Pourtant, le chiffrement n’est pas né avec Internet : il existe depuis plus de 2 000 ans. Du code de César utilisé par l’armée romaine jusqu’à la célèbre machine Enigma de la Seconde Guerre mondiale, le chiffrement historique reposait sur un principe symétrique : l’expéditeur et le destinataire devaient partager à l’avance une même clé secrète.
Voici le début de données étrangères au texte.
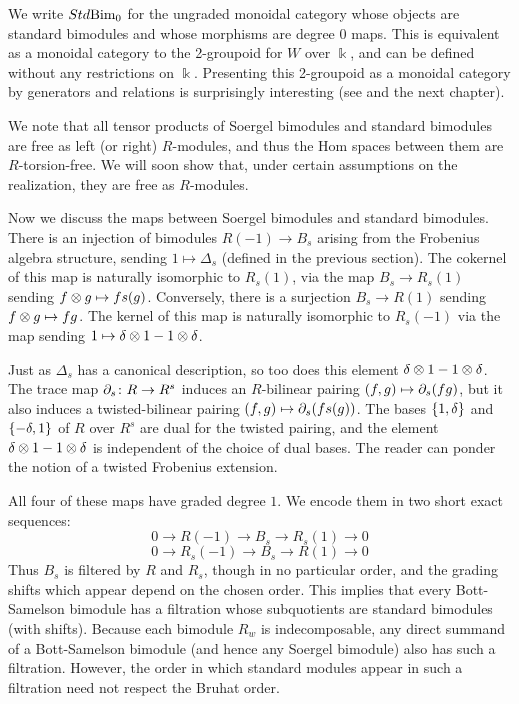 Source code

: We write $Std\textrm{Bim}_0$ for the ungraded monoidal category whose objects are standard bimodules and whose morphisms are degree $0$ maps. This is equivalent as a monoidal category to the
2-groupoid for $W$ over $\Bbbk$, and can be defined without any restrictions on $\Bbbk$. Presenting this 2-groupoid as a monoidal category by generators and relations is surprisingly
interesting (see \cite{EWFenn} and the next chapter).

We note that all tensor products of Soergel bimodules and standard bimodules are free as left (or right) $R$-modules, and thus the Hom spaces between them are $R$-torsion-free. We will soon show that, under certain assumptions on the realization, they are free as $R$-modules.

Now we discuss the maps between Soergel bimodules and standard bimodules. There is an injection of bimodules $R(-1) \to B_s$ arising from the Frobenius algebra structure, sending $1
\mapsto \Delta_s$ (defined in the previous section). The cokernel of this map is naturally isomorphic to $R_s(1)$, via the map $B_s \to R_s(1)$ sending $f \otimes g \mapsto fs(g)$. Conversely,
there is a surjection $B_s \to R(1)$ sending $f \otimes g \mapsto fg$. The kernel of this map is naturally isomorphic to $R_s(-1)$ via the map sending $1 \mapsto \delta \otimes 1 - 1 \otimes \delta$.

\begin{remark} Just as $\Delta_s$ has a canonical description, so too does this element $\delta \otimes 1 - 1 \otimes \delta$. The trace map $\partial_s \colon R \rightarrow R^s$ induces an $R$-bilinear pairing $(f,g)
\mapsto \partial_s(fg)$, but it also induces a twisted-bilinear pairing $(f,g) \mapsto \partial_s(f s(g))$. The bases $\{1,\delta\}$ and $\{-\delta,1\}$ of $R$ over $R^s$ are dual for the twisted pairing,
and the element $\delta \otimes 1 - 1 \otimes \delta$ is independent of the choice of dual bases. The reader can ponder the notion of a twisted Frobenius extension. \end{remark}

All four of these maps have graded degree $1$. We encode them in two short exact sequences: \begin{equation} 0 \to R(-1) \to B_s \to R_s(1) \to 0 \label{ses1} \end{equation}
\begin{equation} 0 \to R_s(-1) \to B_s \to R(1) \to 0 \label{ses2} \end{equation} Thus $B_s$ is filtered by $R$ and $R_s$, though in no particular order, and the grading shifts which
appear depend on the chosen order. This implies that every Bott-Samelson bimodule has a filtration whose subquotients are standard bimodules (with shifts). Because each bimodule $R_w$ is
indecomposable, any direct summand of a Bott-Samelson bimodule (and hence any Soergel bimodule) also has such a filtration. However, the order in which standard modules appear in such a
filtration need not respect the Bruhat order.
Ce système pose un problème de taille sur Internet : si deux personnes ne se sont jamais rencontrées physique, comment peuvent-elles s’échanger une clé secrète de manière sécurisée ?
C’est là qu’interviennent les mathématiques modernes. Dans les années 1970, des chercheurs ont utilisé des théories d’arithmétique pure, autrefois jugées sans application pratique, pour inventer le chiffrement asymétrique.
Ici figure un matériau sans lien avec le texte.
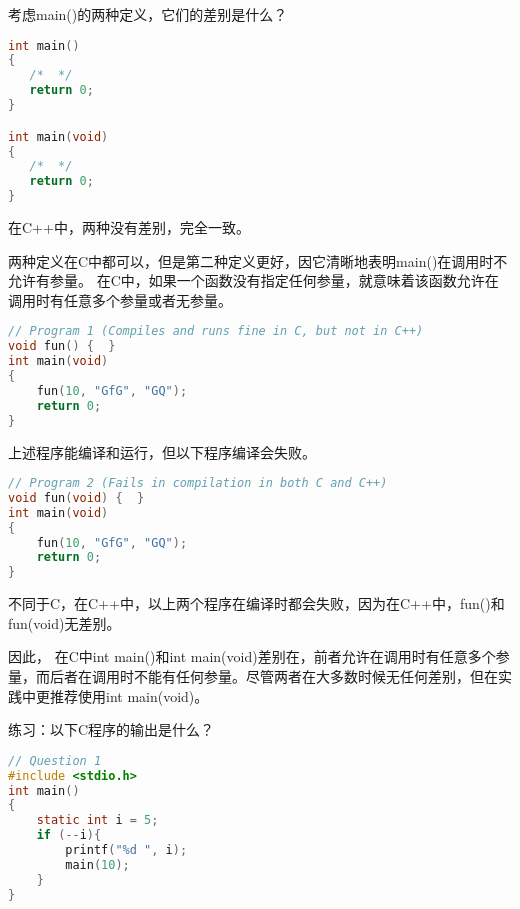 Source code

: \begin{frame}[fragile]
考虑main()的两种定义，它们的差别是什么？
\begin{lstlisting}[language=c,frame=single]
int main()
{
   /*  */
   return 0;
}

int main(void)
{
   /*  */
   return 0;
}
\end{lstlisting}
\end{frame}

\begin{frame}[fragile]
在C++中，两种没有差别，完全一致。

两种定义在C中都可以，但是第二种定义更好，因它清晰地表明main()在调用时不允许有参量。
在C中，如果一个函数没有指定任何参量，就意味着该函数允许在调用时有任意多个参量或者无参量。
\end{frame}

\begin{frame}[fragile]
\begin{lstlisting}[language=c,frame=single]
// Program 1 (Compiles and runs fine in C, but not in C++)
void fun() {  } 
int main(void)
{
    fun(10, "GfG", "GQ");
    return 0;
}
\end{lstlisting}
上述程序能编译和运行，但以下程序编译会失败。
\end{frame}

\begin{frame}[fragile]
\begin{lstlisting}[language=c,frame=single]
// Program 2 (Fails in compilation in both C and C++)
void fun(void) {  }
int main(void)
{
    fun(10, "GfG", "GQ");
    return 0;
}
\end{lstlisting}
不同于C，在C++中，以上两个程序在编译时都会失败，因为在C++中，fun()和fun(void)无差别。
\end{frame}

\begin{frame}[fragile]

因此， 在C中int main()和int main(void)差别在，前者允许在调用时有任意多个参量，而后者在调用时不能有任何参量。尽管两者在大多数时候无任何差别，但在实践中更推荐使用int main(void)。
\end{frame}

\begin{frame}[fragile]
练习：以下C程序的输出是什么？
\end{frame}

\begin{frame}[fragile]
\begin{lstlisting}[language=c,frame=single]
// Question 1
#include <stdio.h>
int main()
{
    static int i = 5;
    if (--i){
        printf("%d ", i);
        main(10);
    }
}
\end{lstlisting}
\end{frame}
Dès lors, nous pouvons nous poser la question suivante : Comment les concepts fondamentaux de l’arithmétique (la congruence, la divisibilité, les nombres premiers et les équations diophantiennes) ont-ils permis de passer du chiffrement symétrique historique au chiffrement asymétrique RSA indispensable à la sécurité d’Internet ?
Pour y répondre, nous étudierons tout d’abord le chiffrement symétrique à travers le modèle arithmétique du chiffrement affine. Nous détaillerons ensuite le fonctionnement du chiffrement asymétrique RSA reposant sur les propriétés des grands nombres premiers. Enfin, nous aborderons la mise en œuvre de ces protocoles dans la cybersécurité moderne.
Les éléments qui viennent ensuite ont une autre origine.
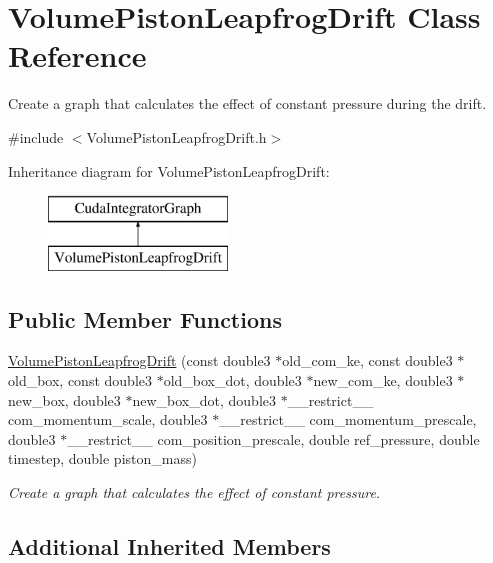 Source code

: \hypertarget{classVolumePistonLeapfrogDrift}{}\section{Volume\+Piston\+Leapfrog\+Drift Class Reference}
\label{classVolumePistonLeapfrogDrift}


Create a graph that calculates the effect of constant pressure during the drift.  




{\ttfamily \#include $<$Volume\+Piston\+Leapfrog\+Drift.\+h$>$}

Inheritance diagram for Volume\+Piston\+Leapfrog\+Drift\+:\begin{figure}[H]
\begin{center}
\leavevmode
\includegraphics[height=2.000000cm]{classVolumePistonLeapfrogDrift}
\end{center}
\end{figure}
\subsection*{Public Member Functions}
\begin{DoxyCompactItemize}
\item 
\hyperlink{classVolumePistonLeapfrogDrift_a3872d09e073ce1b58d0a70beab29e487}{Volume\+Piston\+Leapfrog\+Drift} (const double3 $\ast$old\+\_\+com\+\_\+ke, const double3 $\ast$old\+\_\+box, const double3 $\ast$old\+\_\+box\+\_\+dot, double3 $\ast$new\+\_\+com\+\_\+ke, double3 $\ast$new\+\_\+box, double3 $\ast$new\+\_\+box\+\_\+dot, double3 $\ast$\+\_\+\+\_\+restrict\+\_\+\+\_\+ com\+\_\+momentum\+\_\+scale, double3 $\ast$\+\_\+\+\_\+restrict\+\_\+\+\_\+ com\+\_\+momentum\+\_\+prescale, double3 $\ast$\+\_\+\+\_\+restrict\+\_\+\+\_\+ com\+\_\+position\+\_\+prescale, double ref\+\_\+pressure, double timestep, double piston\+\_\+mass)
\begin{DoxyCompactList}\small\item\em Create a graph that calculates the effect of constant pressure. \end{DoxyCompactList}\end{DoxyCompactItemize}
\subsection*{Additional Inherited Members}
I. Le chiffrement symétrique et l’arithmétique modulaire : Le chiffrement affine
A. Principes arithmétiques du chiffrement affine
Le chiffrement affine est une méthode de chiffrement symétrique (utilisant la même clé pour coder et décoder) qui repose sur l’arithmétique modulaire. Pour manipuler des concepts mathématiques, on associe d’abord chaque lettre de l’alphabet à un nombre entier compris entre $0$ (A) et $25$ (Z).
Soit :
- $x$ le nombre entier représentant la lettre en clair ($0 \le x \le 25$).
- $y$ le nombre entier représentant la lettre chiffrée ($0 \le y \le 25$).
- La relation de chiffrement est définie par la fonction affine modulaire suivante :
$$y \equiv a \cdot x + b \pmod{26}$$
Où le couple d’entiers $(a\ ; b)$ constitue la clé de chiffrement.
B. La condition d’inversibilité (Théorème de Bézout)
Pour que le message soit déchiffrable de manière unique (sans ambiguïté), la relation de chiffrement doit être une bijection. Il doit être possible d’exprimer $x$ en fonction de $y$ de façon unique. Cela revient à résoudre l’équation :
$$a \cdot x \equiv y - b \pmod{26}$$
D’après les théorèmes d’arithmétique (Bézout et Gauss), cette équation admet une solution unique modulo 26 si et seulement si $a$ est premier avec 26 (c’est-à-dire $\text{PGCD}(a, 26) = 1$). Si cette condition est respectée, il existe un unique entier $a’$ compris entre $1$ et $25$, appelé inverse modulaire de $a$ modulo 26, tel que :
$$a \cdot a’ \equiv 1 \pmod{26}$$
La relation de déchiffrement devient alors :
$$x \equiv a’ \cdot (y - b) \pmod{26}$$
C. Exemple pratique de chiffrement/déchiffrement
Choisissons la clé de chiffrement $(a=9\ ; b=3)$. 9 est bien premier avec 26.
-
Chiffrement du mot « BAC » (B=1, A=0, C=2) :
- Pour B ($x=1$) : $y \equiv 9 \times 1 + 3 = 12 \equiv 12 \pmod{26} \implies$ M
- Pour A ($x=0$) : $y \equiv 9 \times 0 + 3 = 3 \equiv 3 \pmod{26} \implies$ D
- Pour C ($x=2$) : $y \equiv 9 \times 2 + 3 = 21 \equiv 21 \pmod{26} \implies$ V Le mot chiffré est « MDV ».
-
Déchiffrement : Trouvons l’inverse modulaire de $9$ modulo $26$. On cherche $a’$ tel que $9a’ \equiv 1 \pmod{26}$. Puisque $9 \times 3 = 27 \equiv 1 \pmod{26}$, l’inverse modulaire est $a’ = 3$. La formule de déchiffrement est donc : $$x \equiv 3 \cdot (y - 3) \pmod{26}$$ Déchiffrons le « M » ($y=12$) : $$x \equiv 3 \times (12 - 3) = 3 \times 9 = 27 \equiv 1 \pmod{26}$$ On retrouve bien $x=1$ (la lettre B).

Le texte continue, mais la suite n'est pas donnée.